[Start of Attachment]

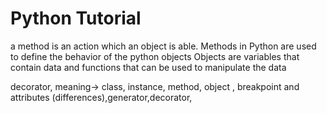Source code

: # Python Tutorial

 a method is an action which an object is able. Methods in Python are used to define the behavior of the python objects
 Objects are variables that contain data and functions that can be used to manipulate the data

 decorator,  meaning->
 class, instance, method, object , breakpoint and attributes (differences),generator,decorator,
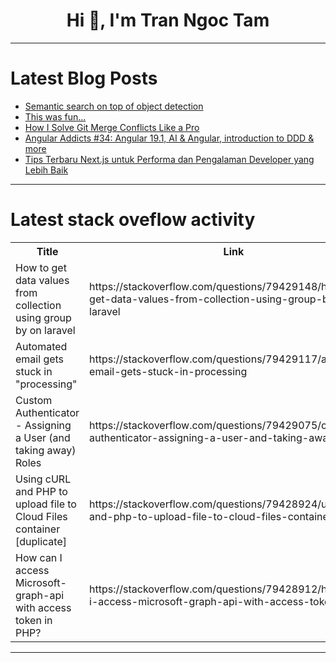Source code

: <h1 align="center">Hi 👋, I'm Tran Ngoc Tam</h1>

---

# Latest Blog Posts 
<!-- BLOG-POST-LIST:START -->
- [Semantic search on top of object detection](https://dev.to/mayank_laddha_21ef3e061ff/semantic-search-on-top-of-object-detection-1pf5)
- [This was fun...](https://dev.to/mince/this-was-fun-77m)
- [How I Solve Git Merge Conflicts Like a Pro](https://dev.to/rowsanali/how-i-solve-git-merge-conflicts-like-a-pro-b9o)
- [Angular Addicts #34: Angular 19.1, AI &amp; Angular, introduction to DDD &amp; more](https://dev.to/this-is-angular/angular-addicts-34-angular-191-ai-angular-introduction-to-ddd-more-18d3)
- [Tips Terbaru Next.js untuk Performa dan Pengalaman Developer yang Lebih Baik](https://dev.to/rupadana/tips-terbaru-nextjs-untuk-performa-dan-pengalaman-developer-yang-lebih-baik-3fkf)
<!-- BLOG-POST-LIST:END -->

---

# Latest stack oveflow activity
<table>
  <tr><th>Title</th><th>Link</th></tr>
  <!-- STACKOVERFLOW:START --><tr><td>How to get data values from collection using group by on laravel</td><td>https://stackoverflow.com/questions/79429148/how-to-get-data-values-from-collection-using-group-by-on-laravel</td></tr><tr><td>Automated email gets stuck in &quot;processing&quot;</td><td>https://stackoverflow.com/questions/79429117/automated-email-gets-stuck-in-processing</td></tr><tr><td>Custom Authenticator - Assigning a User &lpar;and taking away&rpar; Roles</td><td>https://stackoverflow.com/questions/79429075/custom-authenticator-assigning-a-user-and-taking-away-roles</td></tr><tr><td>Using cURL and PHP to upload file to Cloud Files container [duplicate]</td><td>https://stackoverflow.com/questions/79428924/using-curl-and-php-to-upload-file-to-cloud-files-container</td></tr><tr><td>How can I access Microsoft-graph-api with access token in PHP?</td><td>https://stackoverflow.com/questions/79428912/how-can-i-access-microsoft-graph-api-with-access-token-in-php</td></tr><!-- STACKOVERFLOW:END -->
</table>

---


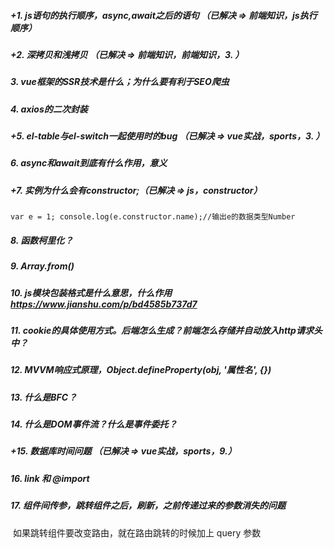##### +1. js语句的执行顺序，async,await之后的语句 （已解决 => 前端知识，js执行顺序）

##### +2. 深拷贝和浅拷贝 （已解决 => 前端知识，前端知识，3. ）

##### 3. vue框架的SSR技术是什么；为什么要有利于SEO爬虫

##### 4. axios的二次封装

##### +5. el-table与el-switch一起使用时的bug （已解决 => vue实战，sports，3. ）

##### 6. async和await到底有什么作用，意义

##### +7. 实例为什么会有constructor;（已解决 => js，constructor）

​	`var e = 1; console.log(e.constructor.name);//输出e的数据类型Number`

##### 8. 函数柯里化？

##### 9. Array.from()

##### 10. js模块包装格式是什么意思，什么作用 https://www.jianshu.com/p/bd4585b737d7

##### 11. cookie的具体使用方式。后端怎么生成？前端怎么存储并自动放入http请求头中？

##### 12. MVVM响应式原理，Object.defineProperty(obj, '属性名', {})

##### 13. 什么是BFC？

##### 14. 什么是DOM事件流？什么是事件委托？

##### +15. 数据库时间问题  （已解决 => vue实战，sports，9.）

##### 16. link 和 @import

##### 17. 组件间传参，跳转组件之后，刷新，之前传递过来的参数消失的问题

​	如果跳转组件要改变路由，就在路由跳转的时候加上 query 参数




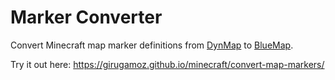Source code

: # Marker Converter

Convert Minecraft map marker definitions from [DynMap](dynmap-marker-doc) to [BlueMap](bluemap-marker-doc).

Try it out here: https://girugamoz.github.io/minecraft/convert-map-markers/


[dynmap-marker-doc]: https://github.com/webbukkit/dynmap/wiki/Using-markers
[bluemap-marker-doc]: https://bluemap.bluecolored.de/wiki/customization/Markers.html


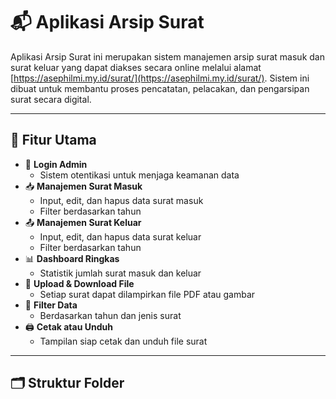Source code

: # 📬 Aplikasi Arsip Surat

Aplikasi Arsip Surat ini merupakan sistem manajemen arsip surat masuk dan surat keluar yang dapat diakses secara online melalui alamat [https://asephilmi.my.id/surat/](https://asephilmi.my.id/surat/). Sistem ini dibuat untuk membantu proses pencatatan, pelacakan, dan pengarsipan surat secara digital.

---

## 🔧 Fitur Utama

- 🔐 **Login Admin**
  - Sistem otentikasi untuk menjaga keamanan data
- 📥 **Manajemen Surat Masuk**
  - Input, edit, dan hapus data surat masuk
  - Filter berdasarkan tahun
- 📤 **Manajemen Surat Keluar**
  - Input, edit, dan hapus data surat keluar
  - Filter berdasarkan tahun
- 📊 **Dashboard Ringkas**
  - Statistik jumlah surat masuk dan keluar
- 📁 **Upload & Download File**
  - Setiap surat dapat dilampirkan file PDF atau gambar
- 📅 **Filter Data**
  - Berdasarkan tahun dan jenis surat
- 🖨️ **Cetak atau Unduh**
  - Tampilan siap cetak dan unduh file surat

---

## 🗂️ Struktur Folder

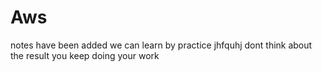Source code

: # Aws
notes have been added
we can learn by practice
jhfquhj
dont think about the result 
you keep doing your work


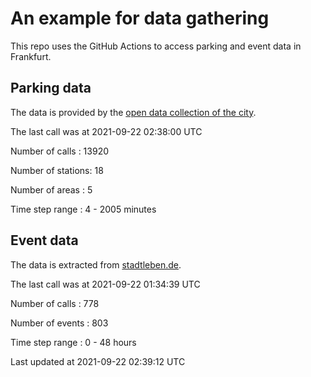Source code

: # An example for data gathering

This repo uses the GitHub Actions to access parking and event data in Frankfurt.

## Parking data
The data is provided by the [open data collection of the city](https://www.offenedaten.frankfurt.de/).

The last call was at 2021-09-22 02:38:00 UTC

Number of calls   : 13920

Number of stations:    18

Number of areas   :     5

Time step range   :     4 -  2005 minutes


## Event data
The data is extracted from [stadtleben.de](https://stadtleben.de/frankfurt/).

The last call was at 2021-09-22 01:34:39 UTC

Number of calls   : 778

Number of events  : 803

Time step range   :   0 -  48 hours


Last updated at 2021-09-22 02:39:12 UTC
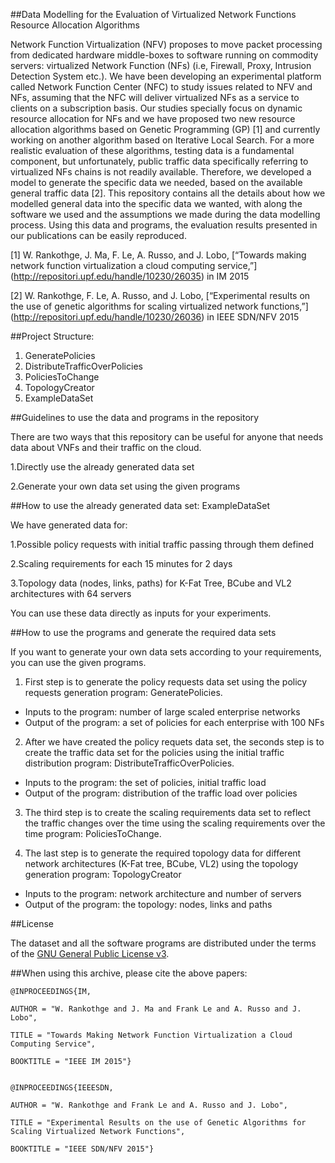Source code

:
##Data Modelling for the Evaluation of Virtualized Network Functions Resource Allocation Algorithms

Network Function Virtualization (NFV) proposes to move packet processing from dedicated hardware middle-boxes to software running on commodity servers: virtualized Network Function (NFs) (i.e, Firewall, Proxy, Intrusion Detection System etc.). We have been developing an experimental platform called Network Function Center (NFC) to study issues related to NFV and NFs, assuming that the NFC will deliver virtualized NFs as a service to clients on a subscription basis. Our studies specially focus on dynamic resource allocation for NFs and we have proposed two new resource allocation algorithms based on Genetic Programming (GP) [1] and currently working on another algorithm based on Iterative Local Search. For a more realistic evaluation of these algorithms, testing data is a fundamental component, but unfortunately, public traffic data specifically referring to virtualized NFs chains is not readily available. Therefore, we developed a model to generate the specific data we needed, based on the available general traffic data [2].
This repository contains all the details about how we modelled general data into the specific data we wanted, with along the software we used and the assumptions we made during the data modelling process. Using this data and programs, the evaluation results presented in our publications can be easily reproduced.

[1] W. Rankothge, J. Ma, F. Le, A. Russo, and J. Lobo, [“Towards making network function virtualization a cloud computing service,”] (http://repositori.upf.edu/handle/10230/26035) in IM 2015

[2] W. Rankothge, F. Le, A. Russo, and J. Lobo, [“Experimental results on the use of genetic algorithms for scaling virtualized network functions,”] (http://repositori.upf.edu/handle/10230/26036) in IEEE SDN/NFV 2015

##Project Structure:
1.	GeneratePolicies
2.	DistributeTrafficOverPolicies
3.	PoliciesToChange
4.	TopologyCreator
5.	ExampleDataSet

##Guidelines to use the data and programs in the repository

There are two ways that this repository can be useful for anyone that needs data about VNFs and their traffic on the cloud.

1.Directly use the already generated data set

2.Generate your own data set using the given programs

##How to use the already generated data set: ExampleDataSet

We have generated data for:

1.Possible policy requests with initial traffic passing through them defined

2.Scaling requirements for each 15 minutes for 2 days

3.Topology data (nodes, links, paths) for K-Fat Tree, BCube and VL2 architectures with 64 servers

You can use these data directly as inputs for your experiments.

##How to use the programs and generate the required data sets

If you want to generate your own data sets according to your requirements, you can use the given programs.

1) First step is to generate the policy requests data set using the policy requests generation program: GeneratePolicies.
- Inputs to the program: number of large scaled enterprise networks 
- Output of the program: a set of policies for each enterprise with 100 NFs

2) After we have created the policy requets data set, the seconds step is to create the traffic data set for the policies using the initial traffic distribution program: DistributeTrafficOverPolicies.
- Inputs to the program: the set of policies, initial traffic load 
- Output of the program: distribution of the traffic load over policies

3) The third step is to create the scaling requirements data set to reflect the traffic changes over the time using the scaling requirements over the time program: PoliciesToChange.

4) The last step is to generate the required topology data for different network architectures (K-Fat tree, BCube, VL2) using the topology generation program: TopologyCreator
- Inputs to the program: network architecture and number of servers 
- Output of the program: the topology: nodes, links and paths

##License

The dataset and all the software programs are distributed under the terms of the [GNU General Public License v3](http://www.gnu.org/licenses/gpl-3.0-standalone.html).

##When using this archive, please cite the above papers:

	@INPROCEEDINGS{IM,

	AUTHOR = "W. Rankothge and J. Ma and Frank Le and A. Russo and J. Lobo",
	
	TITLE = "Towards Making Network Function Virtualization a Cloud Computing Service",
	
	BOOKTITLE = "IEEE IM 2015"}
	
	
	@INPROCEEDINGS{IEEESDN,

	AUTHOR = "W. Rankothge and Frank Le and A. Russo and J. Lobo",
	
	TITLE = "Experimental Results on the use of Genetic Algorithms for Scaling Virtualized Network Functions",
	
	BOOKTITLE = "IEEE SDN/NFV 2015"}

[End of Attachment]

• [TRY IT]
Every line above with the word "generation" belongs in the answer, copied as written.

• [YOUR RESPONSE]
1) First step is to generate the policy requests data set using the policy requests generation program: GeneratePolicies.
4) The last step is to generate the required topology data for different network architectures (K-Fat tree, BCube, VL2) using the topology generation program: TopologyCreator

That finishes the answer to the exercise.